> _How to complete this task_
Within the listing below, give again exactly the lines between the one containing "- Can be rough" and the one containing "More information on", inclusive, pictures left aside.

(Beginning of Extracted data)

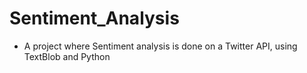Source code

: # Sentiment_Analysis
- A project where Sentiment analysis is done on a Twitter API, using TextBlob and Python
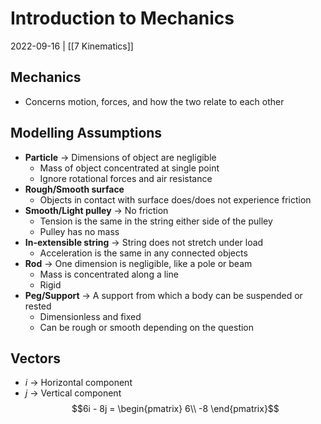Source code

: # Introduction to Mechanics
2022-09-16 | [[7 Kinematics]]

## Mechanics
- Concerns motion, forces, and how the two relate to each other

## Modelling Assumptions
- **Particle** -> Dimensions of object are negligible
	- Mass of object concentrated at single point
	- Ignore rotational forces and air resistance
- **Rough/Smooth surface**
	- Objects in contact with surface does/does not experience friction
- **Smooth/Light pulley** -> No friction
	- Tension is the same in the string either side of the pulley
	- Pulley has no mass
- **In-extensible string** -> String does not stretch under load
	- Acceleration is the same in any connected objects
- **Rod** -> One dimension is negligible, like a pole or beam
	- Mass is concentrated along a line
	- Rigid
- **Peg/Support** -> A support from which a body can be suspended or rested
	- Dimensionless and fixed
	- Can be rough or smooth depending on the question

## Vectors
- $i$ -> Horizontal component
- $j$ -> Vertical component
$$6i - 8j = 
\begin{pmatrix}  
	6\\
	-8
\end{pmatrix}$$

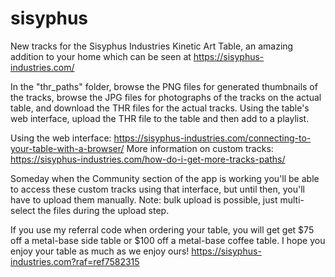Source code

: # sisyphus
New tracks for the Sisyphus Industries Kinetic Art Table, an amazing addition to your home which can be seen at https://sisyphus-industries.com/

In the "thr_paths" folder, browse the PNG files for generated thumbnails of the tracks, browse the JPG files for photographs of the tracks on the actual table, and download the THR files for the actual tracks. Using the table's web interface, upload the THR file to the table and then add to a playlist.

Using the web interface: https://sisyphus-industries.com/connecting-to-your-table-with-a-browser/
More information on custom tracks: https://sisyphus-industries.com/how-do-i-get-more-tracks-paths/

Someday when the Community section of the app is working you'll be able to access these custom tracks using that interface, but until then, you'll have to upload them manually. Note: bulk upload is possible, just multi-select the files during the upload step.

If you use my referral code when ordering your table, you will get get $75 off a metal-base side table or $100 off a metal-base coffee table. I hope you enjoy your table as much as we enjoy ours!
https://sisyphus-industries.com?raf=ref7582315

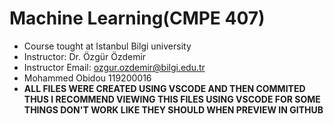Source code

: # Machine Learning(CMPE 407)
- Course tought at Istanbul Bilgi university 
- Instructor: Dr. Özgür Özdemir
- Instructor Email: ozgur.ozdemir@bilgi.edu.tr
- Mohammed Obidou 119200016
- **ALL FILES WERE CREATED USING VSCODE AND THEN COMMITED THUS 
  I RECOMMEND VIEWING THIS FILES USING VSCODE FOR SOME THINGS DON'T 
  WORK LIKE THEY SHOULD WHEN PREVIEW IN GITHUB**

(End of Extracted data)
(Beginning of Extracted data)

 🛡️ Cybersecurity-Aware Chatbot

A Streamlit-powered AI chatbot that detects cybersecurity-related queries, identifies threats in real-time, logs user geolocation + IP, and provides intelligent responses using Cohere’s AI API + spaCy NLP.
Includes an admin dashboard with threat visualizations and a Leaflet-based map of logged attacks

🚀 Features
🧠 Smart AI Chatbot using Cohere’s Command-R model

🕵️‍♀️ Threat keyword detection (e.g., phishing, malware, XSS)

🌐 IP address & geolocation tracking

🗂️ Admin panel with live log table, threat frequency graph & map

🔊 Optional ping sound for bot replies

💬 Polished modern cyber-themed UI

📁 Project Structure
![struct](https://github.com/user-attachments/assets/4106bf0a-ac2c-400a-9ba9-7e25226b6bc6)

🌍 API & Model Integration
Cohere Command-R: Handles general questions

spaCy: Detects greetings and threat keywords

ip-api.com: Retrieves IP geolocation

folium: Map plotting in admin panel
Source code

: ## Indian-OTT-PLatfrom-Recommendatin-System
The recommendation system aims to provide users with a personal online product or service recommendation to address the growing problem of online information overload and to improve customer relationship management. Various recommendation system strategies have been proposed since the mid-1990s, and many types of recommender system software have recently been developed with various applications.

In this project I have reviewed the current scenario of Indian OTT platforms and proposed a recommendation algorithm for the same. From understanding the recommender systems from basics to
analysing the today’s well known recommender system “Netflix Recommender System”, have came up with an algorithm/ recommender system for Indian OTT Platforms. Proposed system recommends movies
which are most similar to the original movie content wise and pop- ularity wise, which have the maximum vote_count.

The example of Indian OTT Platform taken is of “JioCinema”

(End of Extracted data)
(Beginning of Extracted data)

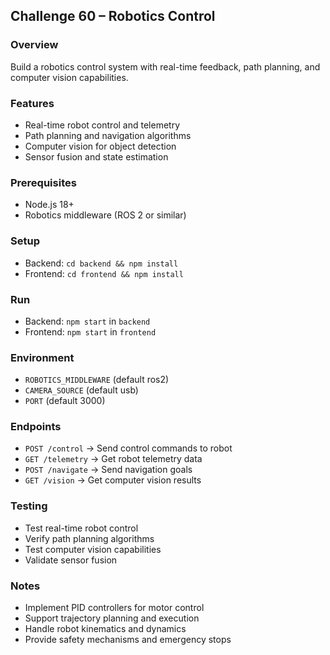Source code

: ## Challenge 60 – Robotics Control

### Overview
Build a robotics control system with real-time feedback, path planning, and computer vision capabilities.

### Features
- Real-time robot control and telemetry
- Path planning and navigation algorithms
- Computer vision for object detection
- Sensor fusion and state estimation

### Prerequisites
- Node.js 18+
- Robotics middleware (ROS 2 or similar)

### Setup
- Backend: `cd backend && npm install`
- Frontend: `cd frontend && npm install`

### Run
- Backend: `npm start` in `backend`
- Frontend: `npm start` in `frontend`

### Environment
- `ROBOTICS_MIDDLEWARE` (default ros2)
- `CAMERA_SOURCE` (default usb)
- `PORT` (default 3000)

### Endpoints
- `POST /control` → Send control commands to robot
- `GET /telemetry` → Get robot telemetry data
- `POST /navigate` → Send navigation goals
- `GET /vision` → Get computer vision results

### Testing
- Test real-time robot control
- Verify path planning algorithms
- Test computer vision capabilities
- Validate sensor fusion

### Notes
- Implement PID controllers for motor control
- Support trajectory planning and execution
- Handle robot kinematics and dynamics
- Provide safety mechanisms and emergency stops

(End of Extracted data)

> _Response area_
	- Can be rough or smooth depending on the question

## Vectors
- $i$ -> Horizontal component
- $j$ -> Vertical component
$$6i - 8j = 
\begin{pmatrix}  
	6\\
	-8
\end{pmatrix}$$

Source code

: # sisyphus
New tracks for the Sisyphus Industries Kinetic Art Table, an amazing addition to your home which can be seen at https://sisyphus-industries.com/

In the "thr_paths" folder, browse the PNG files for generated thumbnails of the tracks, browse the JPG files for photographs of the tracks on the actual table, and download the THR files for the actual tracks. Using the table's web interface, upload the THR file to the table and then add to a playlist.

Using the web interface: https://sisyphus-industries.com/connecting-to-your-table-with-a-browser/
More information on custom tracks: https://sisyphus-industries.com/how-do-i-get-more-tracks-paths/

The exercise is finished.